**Given data**

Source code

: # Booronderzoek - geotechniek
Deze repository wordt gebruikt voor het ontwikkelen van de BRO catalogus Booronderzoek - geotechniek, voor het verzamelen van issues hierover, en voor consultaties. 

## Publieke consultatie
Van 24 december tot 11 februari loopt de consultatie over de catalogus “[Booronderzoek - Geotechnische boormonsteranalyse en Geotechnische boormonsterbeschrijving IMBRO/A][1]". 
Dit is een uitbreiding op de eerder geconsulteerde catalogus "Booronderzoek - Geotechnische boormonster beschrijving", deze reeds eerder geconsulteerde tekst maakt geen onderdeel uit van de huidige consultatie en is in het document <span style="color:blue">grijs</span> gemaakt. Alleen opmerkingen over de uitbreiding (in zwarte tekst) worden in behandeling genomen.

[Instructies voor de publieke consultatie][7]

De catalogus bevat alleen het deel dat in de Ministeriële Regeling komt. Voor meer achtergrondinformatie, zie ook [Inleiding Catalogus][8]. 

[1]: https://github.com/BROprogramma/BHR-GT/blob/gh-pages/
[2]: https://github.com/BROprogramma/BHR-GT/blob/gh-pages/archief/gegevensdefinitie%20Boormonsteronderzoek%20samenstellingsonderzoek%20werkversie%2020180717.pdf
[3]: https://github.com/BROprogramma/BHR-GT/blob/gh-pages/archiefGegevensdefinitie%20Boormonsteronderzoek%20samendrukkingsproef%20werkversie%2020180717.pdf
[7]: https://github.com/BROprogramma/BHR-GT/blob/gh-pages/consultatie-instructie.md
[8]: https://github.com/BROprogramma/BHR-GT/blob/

**What is expected**
Reply with the number of lines above in which the word "BROprogramma" appears, and with nothing else.

**Result of this task**
5